According to the Tate’s web site:
Alice in Wonderland at Tate Liverpool is the first exhibition of its kind to explore how Lewis Carroll’s stories have influenced the visual arts, inspiring generations of artists. The exhibition will provide insight into the creation of the novels and the inspiration they have provided for artists through the decades.
Lewis Carroll (legal name Charles Lutwidge Dodgson), wrote Alice as a gift for 10-year-old Alice Liddell, but once the book was published it took on a life of its own, spanning nations and artistic genres. As the Tate notes (links added):
Carroll’s stories were soon adopted by other artists. Surrealist artists from the 1930s onwards were drawn towards the fantastical world of Wonderland where natural laws were suspended. From the 1960s through the 1970s, Carroll’s Alice tales also prompted conceptual artists to explore language and its relationship to perception, and the stories inspired further responses in Pop and Psychedelic art. Expect to see works by artists ranging from Salvador Dalí and René Magritte, to Peter Blake and Yayoi Kusama.

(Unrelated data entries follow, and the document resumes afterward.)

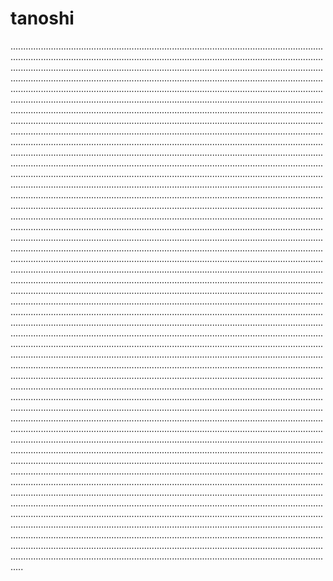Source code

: # tanoshi
.................................................................................................................................................................................................................................................................................................................................................................................................................................................................................................................................................................................................................................................................................................................................................................................................................................................................................................................................................................................................................................................................................................................................................................................................................................................................................................................................................................................................................................................................................................................................................................................................................................................................................................................................................................................................................................................................................................................................................................................................................................................................................................................................................................................................................................................................................................................................................................................................................................................................................................................................................................................................................................................................................................................................................................................................................................................................................................................................................................................................................................................................................................................................................................................................................................................................................................................................................................................................................................................................................................................................................................................................................................................................................................................................................................................................................................................................................................................................................................................................................................................................................................................................................................................................................................................................................................................................................................................................................................................................................................................................................................................................................................................................................................................................................................................................................................................................................................................................................................................................................................................................................................................................................................................................................................................................................................................................................................................................................................................................................................................................................................................................................................................................................................................................................................................................................................................................................................................................................................................................................................................................................................................................................................................................................................................................................................................................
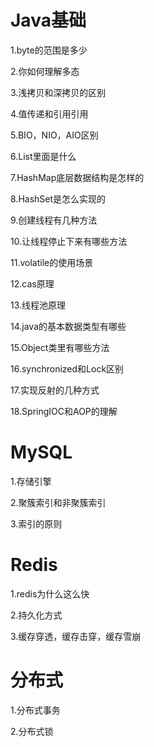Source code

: # Java基础

1.byte的范围是多少

2.你如何理解多态

3.浅拷贝和深拷贝的区别

4.值传递和引用引用

5.BIO，NIO，AIO区别

6.List里面是什么

7.HashMap底层数据结构是怎样的

8.HashSet是怎么实现的

9.创建线程有几种方法

10.让线程停止下来有哪些方法

11.volatile的使用场景

12.cas原理

13.线程池原理

14.java的基本数据类型有哪些

15.Object类里有哪些方法

16.synchronized和Lock区别

17.实现反射的几种方式

18.SpringIOC和AOP的理解

# MySQL

1.存储引擎

2.聚簇索引和非聚簇索引

3.索引的原则

# Redis

1.redis为什么这么快

2.持久化方式

3.缓存穿透，缓存击穿，缓存雪崩

# 分布式

1.分布式事务

2.分布式锁

# 

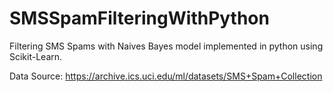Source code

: # SMSSpamFilteringWithPython
Filtering SMS Spams with Naives Bayes model implemented in python using Scikit-Learn.

Data Source:
https://archive.ics.uci.edu/ml/datasets/SMS+Spam+Collection
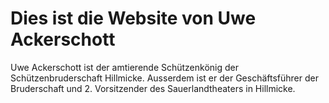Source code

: # Dies ist die Website von Uwe Ackerschott

Uwe Ackerschott ist der amtierende Schützenkönig der Schützenbruderschaft Hillmicke.
Ausserdem ist er der Geschäftsführer der Bruderschaft und 2. Vorsitzender des Sauerlandtheaters in Hillmicke.
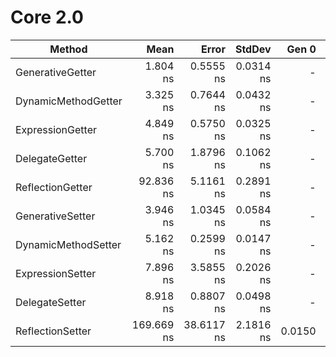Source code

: # Core 2.0

 |              Method |       Mean |      Error |    StdDev |  Gen 0 | Allocated |
 |-------------------- |-----------:|-----------:|----------:|-------:|----------:|
 |    GenerativeGetter |   1.804 ns |  0.5555 ns | 0.0314 ns |      - |       0 B |
 | DynamicMethodGetter |   3.325 ns |  0.7644 ns | 0.0432 ns |      - |       0 B |
 |    ExpressionGetter |   4.849 ns |  0.5750 ns | 0.0325 ns |      - |       0 B |
 |      DelegateGetter |   5.700 ns |  1.8796 ns | 0.1062 ns |      - |       0 B |
 |    ReflectionGetter |  92.836 ns |  5.1161 ns | 0.2891 ns |      - |       0 B |
 |    GenerativeSetter |   3.946 ns |  1.0345 ns | 0.0584 ns |      - |       0 B |
 | DynamicMethodSetter |   5.162 ns |  0.2599 ns | 0.0147 ns |      - |       0 B |
 |    ExpressionSetter |   7.896 ns |  3.5855 ns | 0.2026 ns |      - |       0 B |
 |      DelegateSetter |   8.918 ns |  0.8807 ns | 0.0498 ns |      - |       0 B |
 |    ReflectionSetter | 169.669 ns | 38.6117 ns | 2.1816 ns | 0.0150 |      64 B |
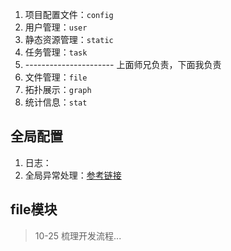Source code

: 1. 项目配置文件：`config`
2. 用户管理：`user`
3. 静态资源管理：`static`
6. 任务管理：`task`
7. ---------------------- 上面师兄负责，下面我负责
8. 文件管理：`file`
9. 拓扑展示：`graph`
10. 统计信息：`stat`

## 全局配置

1. 日志：
2. 全局异常处理：[参考链接](https://juejin.cn/post/7011901157429739551)

## file模块
> 10-25 梳理开发流程...

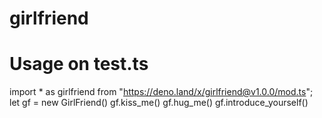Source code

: # girlfriend
# Usage on test.ts
import * as girlfriend from "https://deno.land/x/girlfriend@v1.0.0/mod.ts";
let gf = new GirlFriend()
gf.kiss_me()
gf.hug_me()
gf.introduce_yourself()
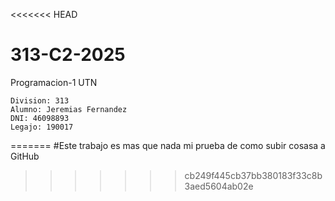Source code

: <<<<<<< HEAD
# 313-C2-2025
Programacion-1 UTN

    Division: 313
    Alumno: Jeremias Fernandez
    DNI: 46098893
    Legajo: 190017



=======
#Este trabajo es mas que nada mi prueba de como subir cosasa a GitHub
>>>>>>> cb249f445cb37bb380183f33c8b3aed5604ab02e
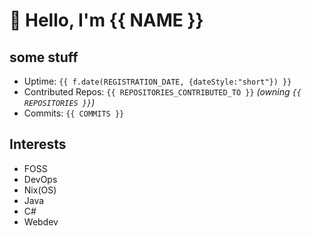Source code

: # 👋 Hello, I'm {{ NAME }}

## some stuff

- Uptime: `{{ f.date(REGISTRATION_DATE, {dateStyle:"short"}) }}`
- Contributed Repos: `{{ REPOSITORIES_CONTRIBUTED_TO }}` *(owning `{{ REPOSITORIES }}`)*
- Commits: `{{ COMMITS }}`

## Interests

- FOSS
- DevOps
- Nix(OS)
- Java
- C#
- Webdev
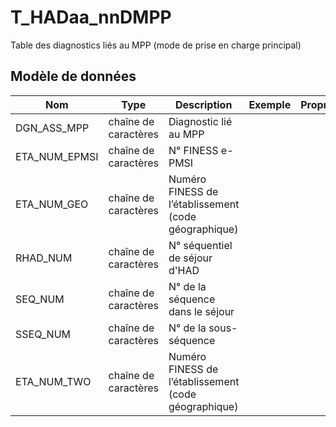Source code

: # T_HADaa_nnDMPP

Table des diagnostics liés au MPP (mode de prise en charge principal)


## Modèle de données

|Nom|Type|Description|Exemple|Propriétés|
|-|-|-|-|-|
|DGN_ASS_MPP|chaîne de caractères|Diagnostic lié au MPP|||
|ETA_NUM_EPMSI|chaîne de caractères|N° FINESS e-PMSI|||
|ETA_NUM_GEO|chaîne de caractères|Numéro FINESS de l’établissement (code géographique)|||
|RHAD_NUM|chaîne de caractères|N° séquentiel de séjour d'HAD|||
|SEQ_NUM|chaîne de caractères|N° de la séquence dans le séjour|||
|SSEQ_NUM|chaîne de caractères|N° de la sous-séquence|||
|ETA_NUM_TWO|chaîne de caractères|Numéro FINESS de l’établissement (code géographique)|||

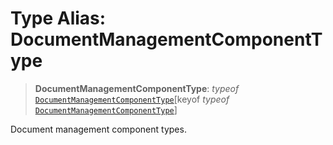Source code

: # Type Alias: DocumentManagementComponentType

> **DocumentManagementComponentType**: *typeof* [`DocumentManagementComponentType`](../variables/DocumentManagementComponentType.md)\[keyof *typeof* [`DocumentManagementComponentType`](../variables/DocumentManagementComponentType.md)\]

Document management component types.
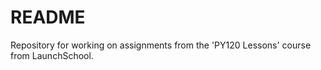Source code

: # README #
Repository for working on assignments from the 'PY120 Lessons' course from LaunchSchool. 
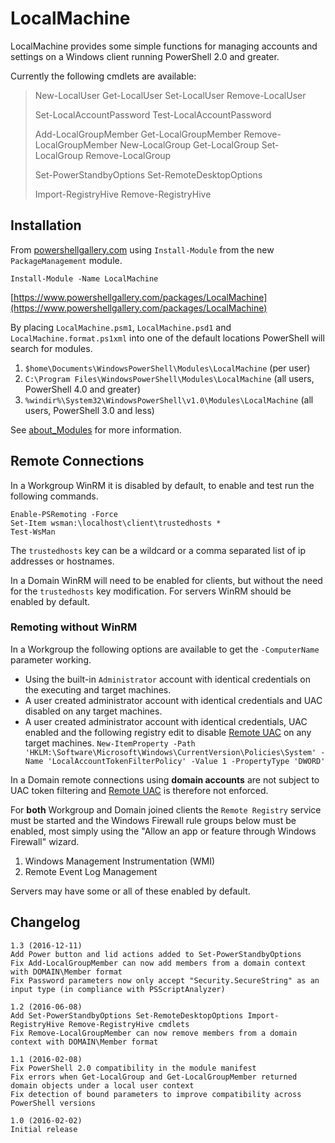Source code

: # LocalMachine ##

LocalMachine provides some simple functions for managing accounts and settings on a Windows client running PowerShell 2.0 and greater.

Currently the following cmdlets are available:

 > New-LocalUser Get-LocalUser Set-LocalUser Remove-LocalUser
 > 
 > Set-LocalAccountPassword Test-LocalAccountPassword
 > 
 > Add-LocalGroupMember Get-LocalGroupMember Remove-LocalGroupMember New-LocalGroup Get-LocalGroup Set-LocalGroup Remove-LocalGroup
 > 
 > Set-PowerStandbyOptions Set-RemoteDesktopOptions
 > 
 > Import-RegistryHive Remove-RegistryHive

## Installation ##

From [powershellgallery.com](https://www.powershellgallery.com/GettingStarted) using `Install-Module` from the new `PackageManagement` module.

`Install-Module -Name LocalMachine`

[https://www.powershellgallery.com/packages/LocalMachine](https://www.powershellgallery.com/packages/LocalMachine)

By placing `LocalMachine.psm1`, `LocalMachine.psd1` and `LocalMachine.format.ps1xml` into one of the default locations PowerShell will search for modules.

1. `$home\Documents\WindowsPowerShell\Modules\LocalMachine` (per user)
2. `C:\Program Files\WindowsPowerShell\Modules\LocalMachine` (all users, PowerShell 4.0 and greater)
3. `%windir%\System32\WindowsPowerShell\v1.0\Modules\LocalMachine` (all users, PowerShell 3.0 and less)

See [about_Modules](https://technet.microsoft.com/en-us/library/hh847804%28v=wps.640%29.aspx) for more information.

## Remote Connections ##

In a Workgroup WinRM it is disabled by default, to enable and test run the following commands.

    Enable-PSRemoting -Force
    Set-Item wsman:\localhost\client\trustedhosts *
    Test-WsMan

The `trustedhosts` key can be a wildcard or a comma separated list of ip addresses or hostnames.

In a Domain WinRM will need to be enabled for clients, but without the need for the `trustedhosts` key modification. For servers WinRM should be enabled by default.

### Remoting without WinRM ###

In a Workgroup the following options are available to get the `-ComputerName` parameter working.

* Using the built-in `Administrator` account with identical credentials on the executing and target machines.
* A user created administrator account with identical credentials and UAC disabled on any target machines.
* A user created administrator account with identical credentials, UAC enabled and the following registry edit to disable [Remote UAC](https://msdn.microsoft.com/en-gb/library/windows/desktop/aa826699%28v=vs.85%29.aspx) on any target machines.
`New-ItemProperty -Path 'HKLM:\Software\Microsoft\Windows\CurrentVersion\Policies\System' -Name 'LocalAccountTokenFilterPolicy' -Value 1 -PropertyType 'DWORD'`

In a Domain remote connections using **domain accounts** are not subject to UAC token filtering and [Remote UAC](https://msdn.microsoft.com/en-gb/library/windows/desktop/aa826699%28v=vs.85%29.aspx) is therefore not enforced.

For **both** Workgroup and Domain joined clients the `Remote Registry` service must be started and the Windows Firewall rule groups below must be enabled, most simply using the "Allow an app or feature through Windows Firewall" wizard.

1. Windows Management Instrumentation (WMI)
2. Remote Event Log Management

Servers may have some or all of these enabled by default.

## Changelog
    1.3 (2016-12-11)
    Add Power button and lid actions added to Set-PowerStandbyOptions 
    Fix Add-LocalGroupMember can now add members from a domain context with DOMAIN\Member format
    Fix Password parameters now only accept "Security.SecureString" as an input type (in compliance with PSScriptAnalyzer)
	
    1.2 (2016-06-08)
    Add Set-PowerStandbyOptions Set-RemoteDesktopOptions Import-RegistryHive Remove-RegistryHive cmdlets
    Fix Remove-LocalGroupMember can now remove members from a domain context with DOMAIN\Member format
    
    1.1 (2016-02-08)
    Fix PowerShell 2.0 compatibility in the module manifest
    Fix errors when Get-LocalGroup and Get-LocalGroupMember returned domain objects under a local user context
    Fix detection of bound parameters to improve compatibility across PowerShell versions
    
    1.0 (2016-02-02)
    Initial release

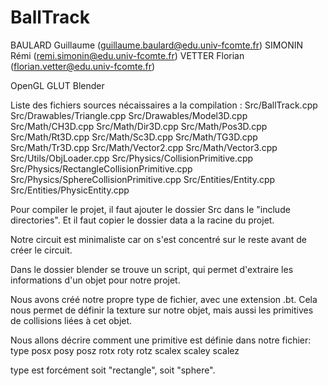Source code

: # BallTrack

BAULARD Guillaume (guillaume.baulard@edu.univ-fcomte.fr)
SIMONIN Rémi (remi.simonin@edu.univ-fcomte.fr)
VETTER Florian (florian.vetter@edu.univ-fcomte.fr)

OpenGL
GLUT
Blender

Liste des fichiers sources nécaissaires a la compilation : 
Src/BallTrack.cpp
Src/Drawables/Triangle.cpp
Src/Drawables/Model3D.cpp
Src/Math/CH3D.cpp
Src/Math/Dir3D.cpp
Src/Math/Pos3D.cpp
Src/Math/Rt3D.cpp
Src/Math/Sc3D.cpp
Src/Math/TG3D.cpp
Src/Math/Tr3D.cpp
Src/Math/Vector2.cpp
Src/Math/Vector3.cpp
Src/Utils/ObjLoader.cpp
Src/Physics/CollisionPrimitive.cpp
Src/Physics/RectangleCollisionPrimitive.cpp
Src/Physics/SphereCollisionPrimitive.cpp
Src/Entities/Entity.cpp
Src/Entities/PhysicEntity.cpp

Pour compiler le projet, il faut ajouter le dossier Src dans le "include directories".
Et il faut copier le dossier data a la racine du projet.

Notre circuit est minimaliste car on s'est concentré sur le reste avant de créer le circuit.

Dans le dossier blender se trouve un script, qui permet d'extraire les informations d'un objet pour notre projet.

Nous avons créé notre propre type de fichier, avec une extension .bt.
Cela nous permet de définir la texture sur notre objet, mais aussi les primitives de collisions liées à cet objet.

Nous allons décrire comment une primitive est définie dans notre fichier:
type posx posy posz rotx roty rotz scalex scaley scalez

type est forcément soit "rectangle", soit "sphere".

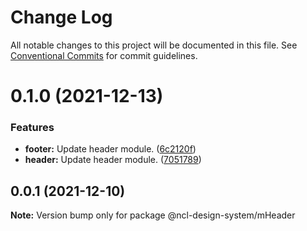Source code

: # Change Log

All notable changes to this project will be documented in this file.
See [Conventional Commits](https://conventionalcommits.org) for commit guidelines.

# 0.1.0 (2021-12-13)


### Features

* **footer:** Update header module. ([6c2120f](https://github.ncl.com/rromero/ncl-design-system/commit/6c2120fed5756d53bd04c1c98b761bf2b143ef7f))
* **header:** Update header module. ([7051789](https://github.ncl.com/rromero/ncl-design-system/commit/7051789be37e5c46ffad939a38263a58e4e368f7))





## 0.0.1 (2021-12-10)

**Note:** Version bump only for package @ncl-design-system/mHeader
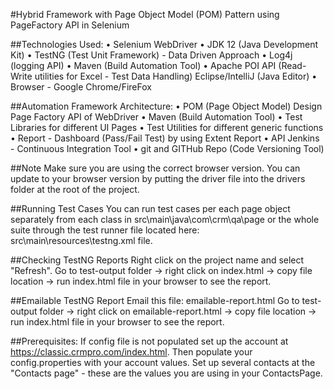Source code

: #Hybrid Framework with Page Object Model (POM) Pattern using PageFactory API in Selenium

##Technologies Used: 
• Selenium WebDriver 
• JDK 12 (Java Development Kit) 
• TestNG (Test Unit Framework) - Data Driven Approach
• Log4j (logging API) 
• Maven (Build Automation Tool) 
• Apache POI API (Read-Write utilities for Excel - Test Data Handling) Eclipse/IntelliJ (Java Editor) 
• Browser - Google Chrome/FireFox

##Automation Framework Architecture: 
• POM (Page Object Model) Design Page Factory API of WebDriver 
• Maven (Build Automation Tool) 
• Test Libraries for different UI Pages 
• Test Utilities for different generic functions 
• Report - Dashboard (Pass/Fail Test) by using Extent Report 
• API Jenkins - Continuous Integration Tool 
• git and GITHub Repo (Code Versioning Tool)

##Note
Make sure you are using the correct browser version.
You can update to your browser version by putting the driver file into the drivers folder at the root of the project.

##Running Test Cases
You can run test cases per each page object separately from each class in src\main\java\com\crm\qa\page or the whole suite through the test runner file located here: src\main\resources\testng.xml file.

##Checking TestNG Reports
Right click on the project name and select "Refresh".
Go to test-output folder -> right click on index.html -> copy file location -> run index.html file in your browser to see the report.

##Emailable TestNG Report
Email this file: emailable-report.html
Go to test-output folder -> right click on emailable-report.html -> copy file location -> run index.html file in your browser to see the report.

##Prerequisites: 
If config file is not populated
set up the account at https://classic.crmpro.com/index.html. Then populate your config.properties with your account values. Set up several contacts at the "Contacts page" - these are the values you are using in your ContactsPage.
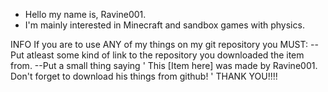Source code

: - Hello my name is, Ravine001.
- I'm mainly interested in Minecraft and sandbox games with physics.

INFO
If you are to use ANY of my things on my git repository you MUST:
--Put atleast some kind of link to the repository you downloaded the item from. 
--Put a small thing saying
' This [Item here] was made by Ravine001. Don't forget to download his things from github! '
THANK YOU!!!!
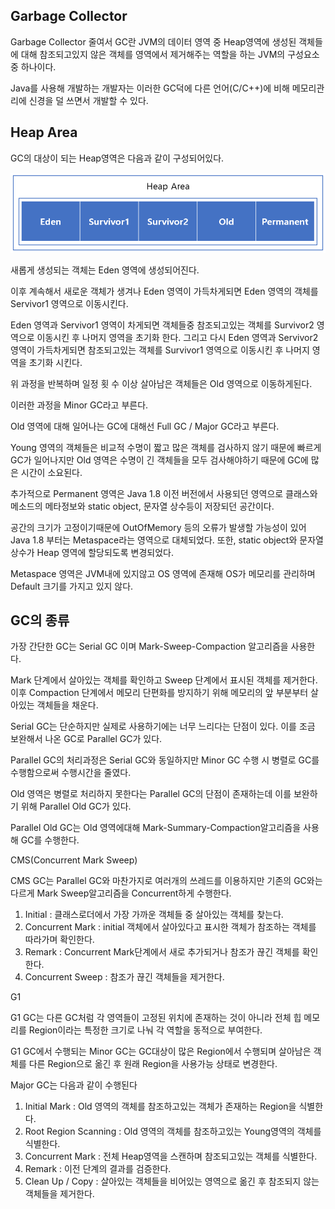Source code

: ## Garbage Collector

Garbage Collector 줄여서 GC란 JVM의 데이터 영역 중 Heap영역에 생성된 객체들에 대해 참조되고있지 않은 객체를 영역에서 제거해주는 역할을 하는 JVM의 구성요소 중 하나이다.

Java를 사용해 개발하는 개발자는 이러한 GC덕에 다른 언어(C/C++)에 비해 메모리관리에 신경을 덜 쓰면서 개발할 수 있다.



## Heap Area

GC의 대상이 되는 Heap영역은 다음과 같이 구성되어있다.

![heap](https://github.com/gamzagamza/study-note/blob/master/java/gc/images/heap.png?raw=true)

새롭게 생성되는 객체는 Eden 영역에 생성되어진다.

이후 계속해서 새로운 객체가 생겨나 Eden 영역이 가득차게되면 Eden 영역의 객체를 Servivor1 영역으로 이동시킨다.

Eden 영역과 Servivor1 영역이 차게되면 객체들중 참조되고있는 객체를 Survivor2 영역으로 이동시킨 후 나머지 영역을 초기화 한다. 그리고 다시 Eden 영역과 Servivor2 영역이 가득차게되면 참조되고있는 객체를 Survivor1 영역으로 이동시킨 후 나머지 영역을 초기화 시킨다.

위 과정을 반복하며 일정 횟 수 이상 살아남은 객체들은 Old 영역으로 이동하게된다.

이러한 과정을 Minor GC라고 부른다.



Old 영역에 대해 일어나는 GC에 대해선 Full GC / Major GC라고 부른다.

Young 영역의 객체들은 비교적 수명이 짧고 많은 객체를 검사하지 않기 때문에 빠르게 GC가 일어나지만 Old 영역은 수명이 긴 객체들을 모두 검사해야하기 때문에 GC에 많은 시간이 소요된다.



추가적으로 Permanent 영역은 Java 1.8 이전 버전에서 사용되던 영역으로 클래스와 메소드의 메타정보와 static object, 문자열 상수등이 저장되던 공간이다.

공간의 크기가 고정이기때문에 OutOfMemory 등의 오류가 발생할 가능성이 있어 Java 1.8 부터는 Metaspace라는 영역으로 대체되었다. 또한, static object와 문자열 상수가 Heap 영역에 할당되도록 변경되었다.

Metaspace 영역은 JVM내에 있지않고 OS 영역에 존재해 OS가 메모리를 관리하며 Default 크기를 가지고 있지 않다.



## GC의 종류

가장 간단한 GC는 Serial GC 이며 Mark-Sweep-Compaction 알고리즘을 사용한다.

Mark 단계에서 살아있는 객체를 확인하고 Sweep 단계에서 표시된 객체를 제거한다. 이후 Compaction 단계에서 메모리 단편화를 방지하기 위해 메모리의 앞 부분부터 살아있는 객체들을 채운다.



Serial GC는 단순하지만 실제로 사용하기에는 너무 느리다는 단점이 있다. 이를 조금 보완해서 나온 GC로 Parallel GC가 있다.

Parallel GC의 처리과정은 Serial GC와 동일하지만 Minor GC 수행 시 병렬로 GC를 수행함으로써 수행시간을 줄였다.



Old 영역은 병렬로 처리하지 못한다는 Parallel GC의 단점이 존재하는데 이를 보완하기 위해 Parallel Old GC가 있다.

Parallel Old GC는 Old 영역에대해 Mark-Summary-Compaction알고리즘을 사용해 GC를 수행한다.



CMS(Concurrent Mark Sweep)

CMS GC는 Parallel GC와 마찬가지로 여러개의 쓰레드를 이용하지만 기존의 GC와는 다르게 Mark Sweep알고리즘을 Concurrent하게 수행한다.

1. Initial : 클래스로더에서 가장 가까운 객체들 중 살아있는 객체를 찾는다.
2. Concurrent Mark : initial 객체에서 살아있다고 표시한 객체가 참조하는 객체를 따라가며 확인한다.
3. Remark : Concurrent Mark단계에서 새로 추가되거나 참조가 끊긴 객체를 확인한다.
4. Concurrent Sweep : 참조가 끊긴 객체들을 제거한다.



G1

G1 GC는 다른 GC처럼 각 영역들이 고정된 위치에 존재하는 것이 아니라 전체 힙 메모리를 Region이라는 특정한 크기로 나눠 각 역할을 동적으로 부여한다.

G1 GC에서 수행되는 Minor GC는 GC대상이 많은 Region에서 수행되며 살아남은 객체를 다른 Region으로 옮긴 후 원래 Region을 사용가능 상태로 변경한다.

Major GC는 다음과 같이 수행된다

1. Initial Mark : Old 영역의 객체를 참조하고있는 객체가 존재하는 Region을 식별한다.
2. Root Region Scanning : Old 영역의 객체를 참조하고있는 Young영역의 객체를 식별한다.
3. Concurrent Mark : 전체 Heap영역을 스캔하며 참조되고있는 객체를 식별한다.
4. Remark : 이전 단계의 결과를 검증한다.
5. Clean Up / Copy : 살아있는 객체들을 비어있는 영역으로 옮긴 후 참조되지 않는 객체들을 제거한다.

If you’re like me and can’t make it to Liverpool just at the moment, you can still get a vicarious glimpse into the show with the edition of Tate Shots reproduced below.
A quick aside: I strongly recommend subscribing to Tate Shots via the Tate Channel page (includes an iTunes link for those of you who prefer it) — it’s free and has some great content. Once in a while when I’m feeling stressed and I can’t easily indulge in meditation for some reason — I’m pissed off with the Buddha, say, and my anger is interfering — I put on my headphones and watch an episode. It’s great for what ails you!
The show runs from 4 November 2011 to 29 January 2012.